**Given entries:**
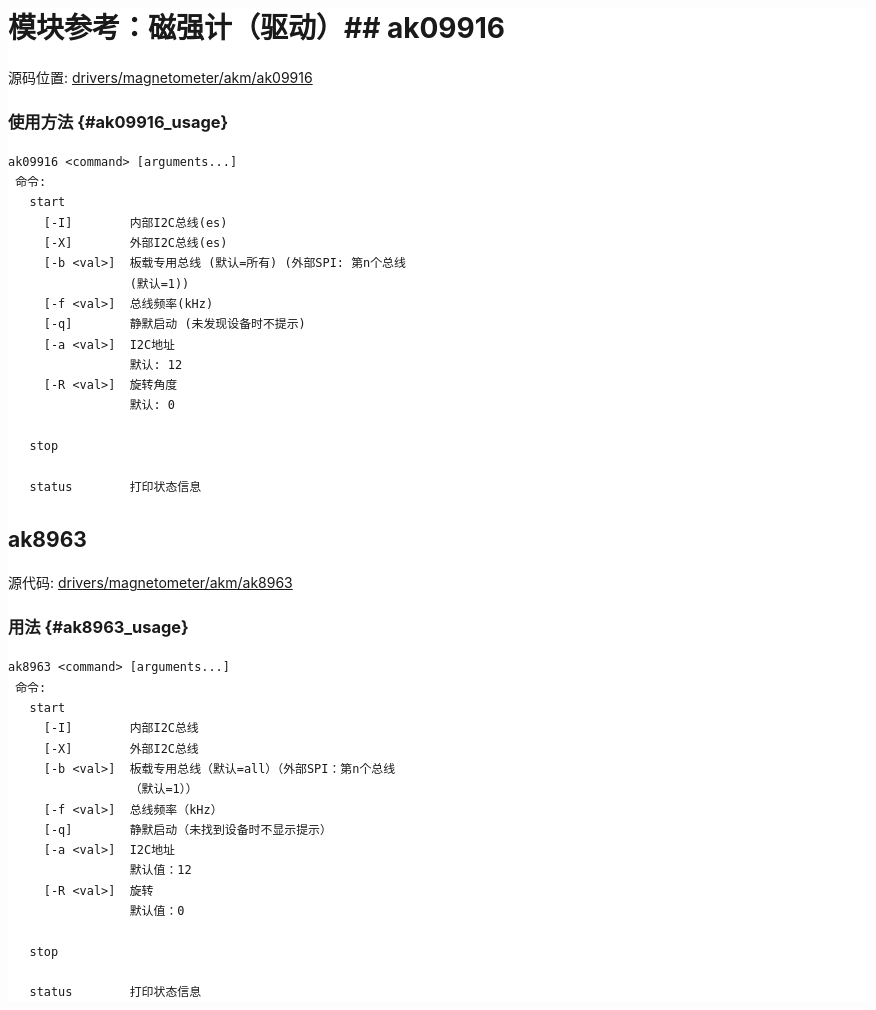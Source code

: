 # 模块参考：磁强计（驱动）## ak09916

源码位置: [drivers/magnetometer/akm/ak09916](https://github.com/PX4/PX4-Autopilot/tree/main/src/drivers/magnetometer/akm/ak09916)

### 使用方法 {#ak09916_usage}

```
ak09916 <command> [arguments...]
 命令:
   start
     [-I]        内部I2C总线(es)
     [-X]        外部I2C总线(es)
     [-b <val>]  板载专用总线 (默认=所有) (外部SPI: 第n个总线
                 (默认=1))
     [-f <val>]  总线频率(kHz)
     [-q]        静默启动 (未发现设备时不提示)
     [-a <val>]  I2C地址
                 默认: 12
     [-R <val>]  旋转角度
                 默认: 0

   stop

   status        打印状态信息
```

## ak8963

源代码: [drivers/magnetometer/akm/ak8963](https://github.com/PX4/PX4-Autopilot/tree/main/src/drivers/magnetometer/akm/ak8963)

### 用法 {#ak8963_usage}

```
ak8963 <command> [arguments...]
 命令:
   start
     [-I]        内部I2C总线
     [-X]        外部I2C总线
     [-b <val>]  板载专用总线（默认=all）（外部SPI：第n个总线
                 （默认=1））
     [-f <val>]  总线频率（kHz）
     [-q]        静默启动（未找到设备时不显示提示）
     [-a <val>]  I2C地址
                 默认值：12
     [-R <val>]  旋转
                 默认值：0

   stop

   status        打印状态信息
```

**Brief:** Where a line above holds the word "command", copy it.

**Your response:**
ak09916 <command> [arguments...]
ak8963 <command> [arguments...]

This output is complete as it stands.